I’ve been working with bugzilla for years.. at Mandriva I was the primary bugzilla care-taker for a few years, and now with Red Hat I do a lot of work on some internal tools that interface with bugzilla that enhances and directs the workflow of day-to-day work (being that we work with bugzilla all the time). I also run my own bugzilla instance a) so I can keep up to date with the goings-on of bugzilla and b) so I can track various things in some of the scripts I write and other stuff. One thing that I do is also use it as a way of logging issues that may come up with the various bits of web hosting that I do.

So what I needed was a way to take incoming emails generated by lfd (my primary concern right now is high load average warnings; I wanted to log them to bugzilla so that if I’m unavailable my dad could also see them (he helps maintain the server and hosts a bunch of his stuff there as well) and perhaps deal with them or at the very least if he wanted/needed to comment on them he could do so via bugzilla, and I can also make note of resolutions or causes, etc. Yes, I’m turning bugzilla into a poor man’s “RT” ticketing system (I have no interest in setting something like that up, I’m already using bugzilla, and this is the best place for me to stuff these sorts of notes). I’ve tried the email_in.pl method and while it works, it only works if you have a specific format so you can assign it to the right component and product — not something that will work with these lfd-generated emails.

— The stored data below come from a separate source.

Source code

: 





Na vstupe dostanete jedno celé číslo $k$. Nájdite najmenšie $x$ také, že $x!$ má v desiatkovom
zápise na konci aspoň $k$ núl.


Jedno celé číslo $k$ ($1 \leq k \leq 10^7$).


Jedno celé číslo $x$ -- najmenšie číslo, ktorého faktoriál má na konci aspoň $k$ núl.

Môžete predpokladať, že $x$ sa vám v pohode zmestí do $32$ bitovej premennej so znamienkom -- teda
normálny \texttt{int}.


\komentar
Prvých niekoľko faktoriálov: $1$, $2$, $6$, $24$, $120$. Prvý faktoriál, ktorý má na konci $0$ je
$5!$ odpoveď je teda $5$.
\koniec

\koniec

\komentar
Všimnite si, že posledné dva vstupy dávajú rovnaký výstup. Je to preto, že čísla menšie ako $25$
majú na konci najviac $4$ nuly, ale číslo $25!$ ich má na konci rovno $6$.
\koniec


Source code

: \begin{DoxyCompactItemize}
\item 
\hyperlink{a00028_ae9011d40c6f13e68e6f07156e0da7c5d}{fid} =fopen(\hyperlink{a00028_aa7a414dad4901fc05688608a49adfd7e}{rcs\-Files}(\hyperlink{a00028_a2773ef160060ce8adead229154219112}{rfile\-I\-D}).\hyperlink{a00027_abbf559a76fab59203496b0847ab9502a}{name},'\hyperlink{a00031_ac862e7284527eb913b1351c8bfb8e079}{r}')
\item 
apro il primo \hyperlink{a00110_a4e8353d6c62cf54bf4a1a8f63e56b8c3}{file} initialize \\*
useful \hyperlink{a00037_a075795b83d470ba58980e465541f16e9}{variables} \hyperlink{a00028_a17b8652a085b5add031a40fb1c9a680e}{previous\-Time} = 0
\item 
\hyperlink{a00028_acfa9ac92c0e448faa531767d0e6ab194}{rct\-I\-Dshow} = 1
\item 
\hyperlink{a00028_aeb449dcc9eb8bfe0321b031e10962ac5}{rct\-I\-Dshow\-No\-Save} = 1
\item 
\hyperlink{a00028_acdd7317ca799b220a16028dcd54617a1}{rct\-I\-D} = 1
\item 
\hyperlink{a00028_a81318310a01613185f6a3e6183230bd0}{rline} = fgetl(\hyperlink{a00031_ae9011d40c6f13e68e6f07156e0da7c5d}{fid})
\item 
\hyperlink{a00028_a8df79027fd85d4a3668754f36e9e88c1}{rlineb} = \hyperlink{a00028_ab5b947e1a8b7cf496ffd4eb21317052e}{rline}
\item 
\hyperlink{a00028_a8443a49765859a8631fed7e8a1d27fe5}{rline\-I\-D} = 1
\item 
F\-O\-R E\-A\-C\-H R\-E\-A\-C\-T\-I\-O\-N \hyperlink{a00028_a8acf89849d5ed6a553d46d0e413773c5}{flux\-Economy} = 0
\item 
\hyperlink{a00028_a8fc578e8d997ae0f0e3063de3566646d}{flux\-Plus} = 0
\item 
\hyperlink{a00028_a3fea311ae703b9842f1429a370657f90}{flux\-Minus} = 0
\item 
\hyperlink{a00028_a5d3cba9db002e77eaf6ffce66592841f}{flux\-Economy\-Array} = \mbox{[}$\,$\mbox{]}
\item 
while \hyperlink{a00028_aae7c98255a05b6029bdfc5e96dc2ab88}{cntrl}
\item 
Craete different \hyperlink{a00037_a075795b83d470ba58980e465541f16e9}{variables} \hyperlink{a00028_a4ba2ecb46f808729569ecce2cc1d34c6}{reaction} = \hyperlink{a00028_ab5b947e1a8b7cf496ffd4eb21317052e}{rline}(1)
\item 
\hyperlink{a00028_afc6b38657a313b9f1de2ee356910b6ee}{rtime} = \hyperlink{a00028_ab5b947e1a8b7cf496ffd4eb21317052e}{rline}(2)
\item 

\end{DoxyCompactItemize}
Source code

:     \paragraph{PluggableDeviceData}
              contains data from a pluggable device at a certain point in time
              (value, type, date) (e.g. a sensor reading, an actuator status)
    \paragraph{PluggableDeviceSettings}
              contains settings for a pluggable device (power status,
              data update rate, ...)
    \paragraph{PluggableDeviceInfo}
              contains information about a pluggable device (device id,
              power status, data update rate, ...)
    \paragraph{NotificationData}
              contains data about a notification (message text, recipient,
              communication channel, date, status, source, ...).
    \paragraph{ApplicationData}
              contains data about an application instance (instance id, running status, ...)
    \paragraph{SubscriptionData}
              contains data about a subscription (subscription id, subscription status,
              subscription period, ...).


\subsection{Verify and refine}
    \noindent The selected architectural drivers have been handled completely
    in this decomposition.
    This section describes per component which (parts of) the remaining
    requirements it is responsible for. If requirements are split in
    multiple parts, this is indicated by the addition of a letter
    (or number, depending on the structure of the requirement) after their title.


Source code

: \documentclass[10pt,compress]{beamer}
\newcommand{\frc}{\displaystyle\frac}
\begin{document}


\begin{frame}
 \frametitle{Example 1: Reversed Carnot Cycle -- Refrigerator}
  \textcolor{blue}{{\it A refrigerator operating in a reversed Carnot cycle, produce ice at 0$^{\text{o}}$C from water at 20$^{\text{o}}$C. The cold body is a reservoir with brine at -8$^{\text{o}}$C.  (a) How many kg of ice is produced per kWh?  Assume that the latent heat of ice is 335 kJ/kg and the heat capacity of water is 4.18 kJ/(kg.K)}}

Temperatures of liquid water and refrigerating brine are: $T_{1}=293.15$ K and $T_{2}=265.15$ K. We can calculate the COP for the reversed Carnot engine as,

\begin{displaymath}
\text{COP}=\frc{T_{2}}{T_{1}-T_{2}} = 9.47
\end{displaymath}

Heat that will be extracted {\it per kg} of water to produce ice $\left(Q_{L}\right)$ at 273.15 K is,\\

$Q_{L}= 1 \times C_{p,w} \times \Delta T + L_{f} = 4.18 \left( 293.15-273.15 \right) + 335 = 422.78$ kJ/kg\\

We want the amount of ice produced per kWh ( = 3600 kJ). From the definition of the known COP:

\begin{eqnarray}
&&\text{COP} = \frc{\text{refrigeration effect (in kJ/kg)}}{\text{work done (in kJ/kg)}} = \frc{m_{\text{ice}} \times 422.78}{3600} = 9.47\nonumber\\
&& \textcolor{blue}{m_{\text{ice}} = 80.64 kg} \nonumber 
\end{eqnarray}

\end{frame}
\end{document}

Being that a lot of the work that I’ve been doing has to do with using python and xmlrpc to manipulate bugs in the Red Hat bugzilla, it seemed like a reasonable approach to take to deal with my own bug mangling. The problem is that these emails were being sent to root, which in turn forwards directly to me. I also wanted to keep a copy of those mails in my own mailbox in case bugzilla, or anything in between, did something funky, so I opted to do a few things:

  • use a gmail filter to forward those emails to another email account specifically for bugzilla mails
  • setup fetchmail to pull (via pop3) those emails
  • setup procmail to filter those emails and send them to a helper script
  • write a helper script that will then call the python-bugzilla tool to file the bug

The first step was easy. Fetchmail was pretty easy too (although it’s been a few years). Procmail was easy, particularly now since I’m only concerned with one particular type of email and my gmail filter is quite specific. The helper script was initially a shell script that was going to call the bugzilla script but I quickly found limitations to that, particular since lfd’s email also has a few attachments and I was having issues with getting it to file the bugs properly. So instead of using uudeview and a shell script, I opted to write something in python.

Instead of procmail feeding uudeview and then feeding my script, I made use of some of the features of python that allow for manipulating email messages (something I’ve never done before). I also found that passing stdin to the python script was somehow also passing stdin to python-bugzilla when I was calling it, which was causing all kinds of grief.

So with this script I learned all kinds of new things: how to manipulate an email message in python and reduce an email with attachments to a message body with individual attachments as objects and how to use subprocess (yes, I’m still using the commands stuff by and large, but that was really problematic with stdin being persistent).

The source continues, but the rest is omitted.